Dataset entries:
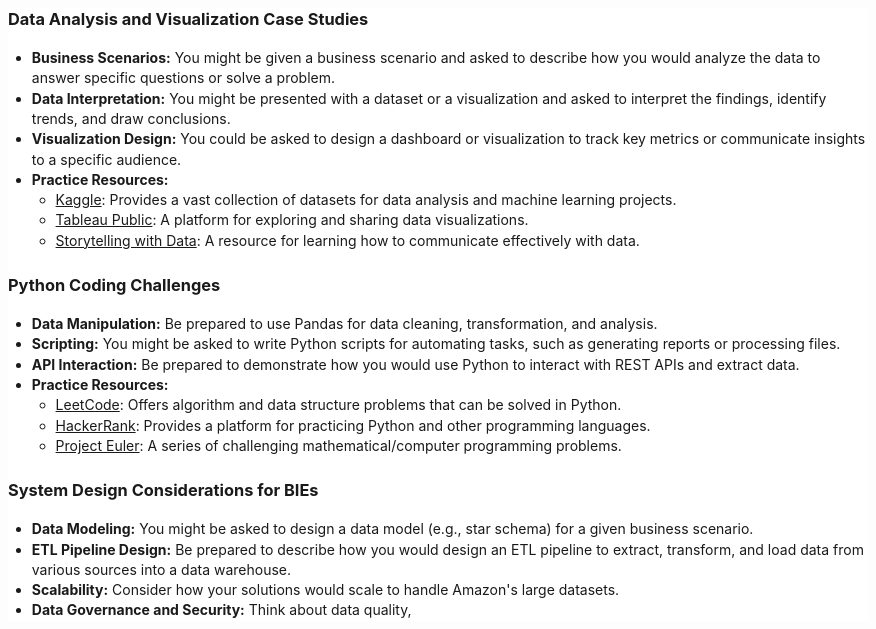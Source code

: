 ### Data Analysis and Visualization Case Studies

*   **Business Scenarios:** You might be given a business scenario and asked to describe how you would analyze the data to answer specific questions or solve a problem.
*   **Data Interpretation:** You might be presented with a dataset or a visualization and asked to interpret the findings, identify trends, and draw conclusions.
*   **Visualization Design:** You could be asked to design a dashboard or visualization to track key metrics or communicate insights to a specific audience.
*   **Practice Resources:**
    *   [Kaggle](https://www.kaggle.com/): Provides a vast collection of datasets for data analysis and machine learning projects.
    *   [Tableau Public](https://public.tableau.com/s/): A platform for exploring and sharing data visualizations.
    *   [Storytelling with Data](https://www.storytellingwithdata.com/): A resource for learning how to communicate effectively with data.

### Python Coding Challenges

*   **Data Manipulation:** Be prepared to use Pandas for data cleaning, transformation, and analysis.
*   **Scripting:** You might be asked to write Python scripts for automating tasks, such as generating reports or processing files.
*   **API Interaction:** Be prepared to demonstrate how you would use Python to interact with REST APIs and extract data.
*   **Practice Resources:**
    *   [LeetCode](https://leetcode.com/): Offers algorithm and data structure problems that can be solved in Python.
    *   [HackerRank](https://www.hackerrank.com/): Provides a platform for practicing Python and other programming languages.
    *   [Project Euler](https://projecteuler.net/): A series of challenging mathematical/computer programming problems.

### System Design Considerations for BIEs

*   **Data Modeling:** You might be asked to design a data model (e.g., star schema) for a given business scenario.
*   **ETL Pipeline Design:** Be prepared to describe how you would design an ETL pipeline to extract, transform, and load data from various sources into a data warehouse.
*   **Scalability:** Consider how your solutions would scale to handle Amazon's large datasets.
*   **Data Governance and Security:**  Think about data quality,
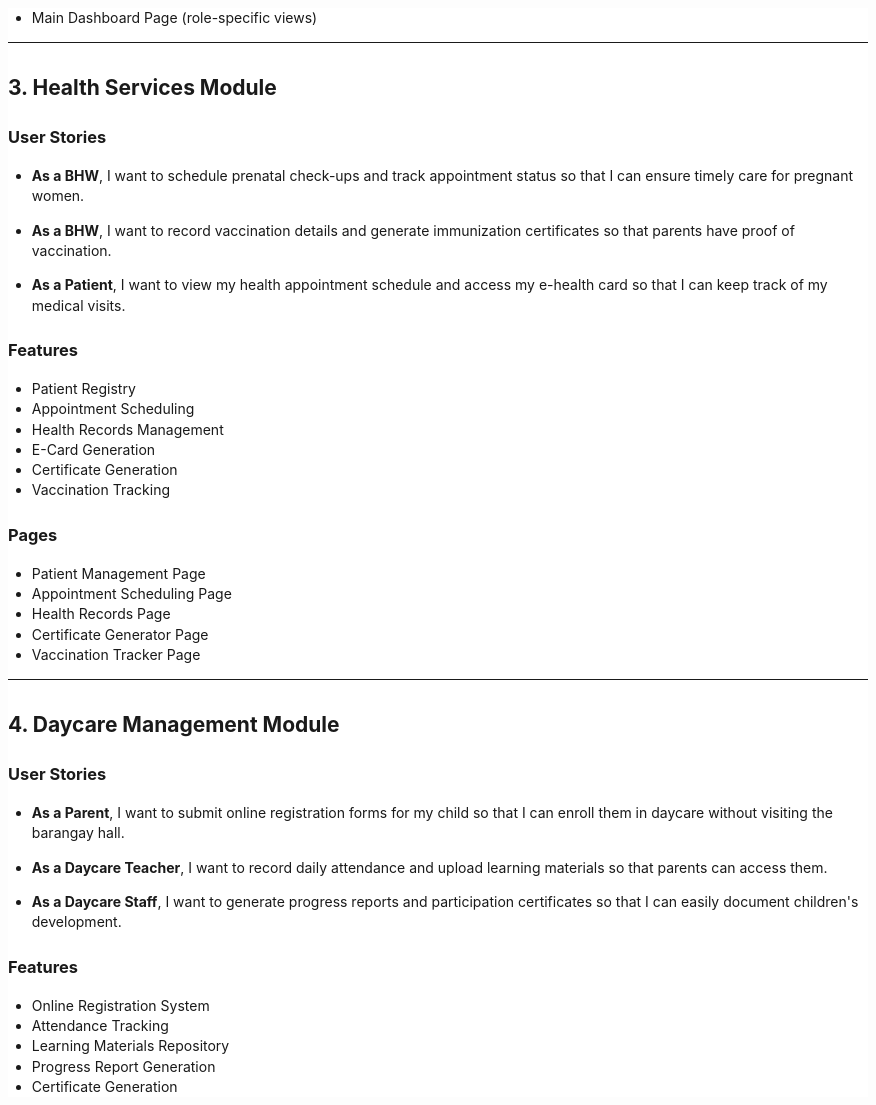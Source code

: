 - Main Dashboard Page (role-specific views)

---

## 3. Health Services Module

### User Stories

- **As a BHW**, I want to schedule prenatal check-ups and track appointment status so that I can ensure timely care for pregnant women.

- **As a BHW**, I want to record vaccination details and generate immunization certificates so that parents have proof of vaccination.

- **As a Patient**, I want to view my health appointment schedule and access my e-health card so that I can keep track of my medical visits.

### Features

- Patient Registry
- Appointment Scheduling
- Health Records Management
- E-Card Generation
- Certificate Generation
- Vaccination Tracking

### Pages

- Patient Management Page
- Appointment Scheduling Page
- Health Records Page
- Certificate Generator Page
- Vaccination Tracker Page

---

## 4. Daycare Management Module

### User Stories

- **As a Parent**, I want to submit online registration forms for my child so that I can enroll them in daycare without visiting the barangay hall.

- **As a Daycare Teacher**, I want to record daily attendance and upload learning materials so that parents can access them.

- **As a Daycare Staff**, I want to generate progress reports and participation certificates so that I can easily document children's development.

### Features

- Online Registration System
- Attendance Tracking
- Learning Materials Repository
- Progress Report Generation
- Certificate Generation

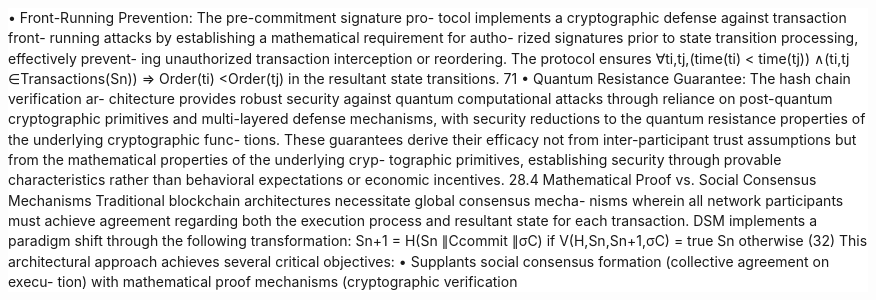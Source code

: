 • Front-Running Prevention: The pre-commitment signature pro-
tocol implements a cryptographic defense against transaction front-
running attacks by establishing a mathematical requirement for autho-
rized signatures prior to state transition processing, effectively prevent-
ing unauthorized transaction interception or reordering. The protocol
ensures ∀ti,tj,(time(ti) < time(tj)) ∧(ti,tj ∈Transactions(Sn)) ⇒
Order(ti) <Order(tj) in the resultant state transitions.
71
• Quantum Resistance Guarantee: The hash chain verification ar-
chitecture provides robust security against quantum computational
attacks through reliance on post-quantum cryptographic primitives
and multi-layered defense mechanisms, with security reductions to the
quantum resistance properties of the underlying cryptographic func-
tions.
These guarantees derive their efficacy not from inter-participant trust
assumptions but from the mathematical properties of the underlying cryp-
tographic primitives, establishing security through provable characteristics
rather than behavioral expectations or economic incentives.
28.4 Mathematical Proof vs. Social Consensus Mechanisms
Traditional blockchain architectures necessitate global consensus mecha-
nisms wherein all network participants must achieve agreement regarding
both the execution process and resultant state for each transaction. DSM
implements a paradigm shift through the following transformation:
Sn+1 =
H(Sn ∥Ccommit ∥σC) if V(H,Sn,Sn+1,σC) = true
Sn otherwise (32)
This architectural approach achieves several critical objectives:
• Supplants social consensus formation (collective agreement on execu-
tion) with mathematical proof mechanisms (cryptographic verification
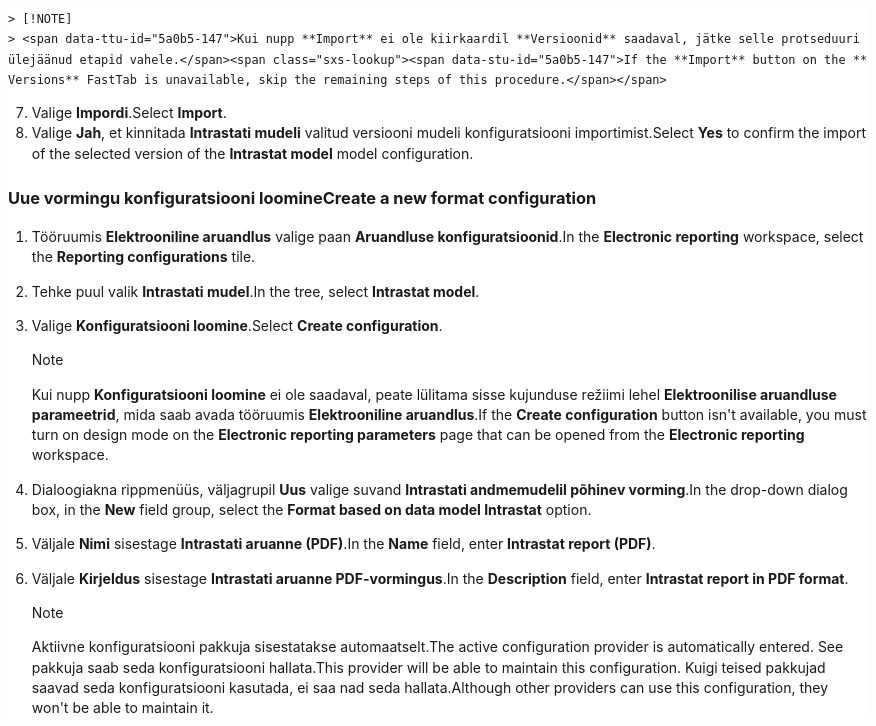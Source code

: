     > [!NOTE]
    > <span data-ttu-id="5a0b5-147">Kui nupp **Import** ei ole kiirkaardil **Versioonid** saadaval, jätke selle protseduuri ülejäänud etapid vahele.</span><span class="sxs-lookup"><span data-stu-id="5a0b5-147">If the **Import** button on the **Versions** FastTab is unavailable, skip the remaining steps of this procedure.</span></span>

7. <span data-ttu-id="5a0b5-148">Valige **Impordi**.</span><span class="sxs-lookup"><span data-stu-id="5a0b5-148">Select **Import**.</span></span>
8. <span data-ttu-id="5a0b5-149">Valige **Jah**, et kinnitada **Intrastati mudeli** valitud versiooni mudeli konfiguratsiooni importimist.</span><span class="sxs-lookup"><span data-stu-id="5a0b5-149">Select **Yes** to confirm the import of the selected version of the **Intrastat model** model configuration.</span></span>

### <a name="create-a-new-format-configuration"></a><span data-ttu-id="5a0b5-150">Uue vormingu konfiguratsiooni loomine</span><span class="sxs-lookup"><span data-stu-id="5a0b5-150">Create a new format configuration</span></span>

1. <span data-ttu-id="5a0b5-151">Tööruumis **Elektrooniline aruandlus** valige paan **Aruandluse konfiguratsioonid**.</span><span class="sxs-lookup"><span data-stu-id="5a0b5-151">In the **Electronic reporting** workspace, select the **Reporting configurations** tile.</span></span>
2. <span data-ttu-id="5a0b5-152">Tehke puul valik **Intrastati mudel**.</span><span class="sxs-lookup"><span data-stu-id="5a0b5-152">In the tree, select **Intrastat model**.</span></span>
3. <span data-ttu-id="5a0b5-153">Valige **Konfiguratsiooni loomine**.</span><span class="sxs-lookup"><span data-stu-id="5a0b5-153">Select **Create configuration**.</span></span>

    > [!NOTE]
    > <span data-ttu-id="5a0b5-154">Kui nupp **Konfiguratsiooni loomine** ei ole saadaval, peate lülitama sisse kujunduse režiimi lehel **Elektroonilise aruandluse parameetrid**, mida saab avada tööruumis **Elektrooniline aruandlus**.</span><span class="sxs-lookup"><span data-stu-id="5a0b5-154">If the **Create configuration** button isn't available, you must turn on design mode on the **Electronic reporting parameters** page that can be opened from the **Electronic reporting** workspace.</span></span>

4. <span data-ttu-id="5a0b5-155">Dialoogiakna rippmenüüs, väljagrupil **Uus** valige suvand **Intrastati andmemudelil põhinev vorming**.</span><span class="sxs-lookup"><span data-stu-id="5a0b5-155">In the drop-down dialog box, in the **New** field group, select the **Format based on data model Intrastat** option.</span></span>
5. <span data-ttu-id="5a0b5-156">Väljale **Nimi** sisestage **Intrastati aruanne (PDF)**.</span><span class="sxs-lookup"><span data-stu-id="5a0b5-156">In the **Name** field, enter **Intrastat report (PDF)**.</span></span>
6. <span data-ttu-id="5a0b5-157">Väljale **Kirjeldus** sisestage **Intrastati aruanne PDF-vormingus**.</span><span class="sxs-lookup"><span data-stu-id="5a0b5-157">In the **Description** field, enter **Intrastat report in PDF format**.</span></span>

    > [!NOTE]
    > <span data-ttu-id="5a0b5-158">Aktiivne konfiguratsiooni pakkuja sisestatakse automaatselt.</span><span class="sxs-lookup"><span data-stu-id="5a0b5-158">The active configuration provider is automatically entered.</span></span> <span data-ttu-id="5a0b5-159">See pakkuja saab seda konfiguratsiooni hallata.</span><span class="sxs-lookup"><span data-stu-id="5a0b5-159">This provider will be able to maintain this configuration.</span></span> <span data-ttu-id="5a0b5-160">Kuigi teised pakkujad saavad seda konfiguratsiooni kasutada, ei saa nad seda hallata.</span><span class="sxs-lookup"><span data-stu-id="5a0b5-160">Although other providers can use this configuration, they won't be able to maintain it.</span></span>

### INSTRUCTIONS TO FOLLOW
From the records above, copy out the line with "### Python Coding Challenges", the line with "solved in Python.", and every line between them, word for word.

### RESULT OF THE EXERCISE
### Python Coding Challenges

*   **Data Manipulation:** Be prepared to use Pandas for data cleaning, transformation, and analysis.
*   **Scripting:** You might be asked to write Python scripts for automating tasks, such as generating reports or processing files.
*   **API Interaction:** Be prepared to demonstrate how you would use Python to interact with REST APIs and extract data.
*   **Practice Resources:**
    *   [LeetCode](https://leetcode.com/): Offers algorithm and data structure problems that can be solved in Python.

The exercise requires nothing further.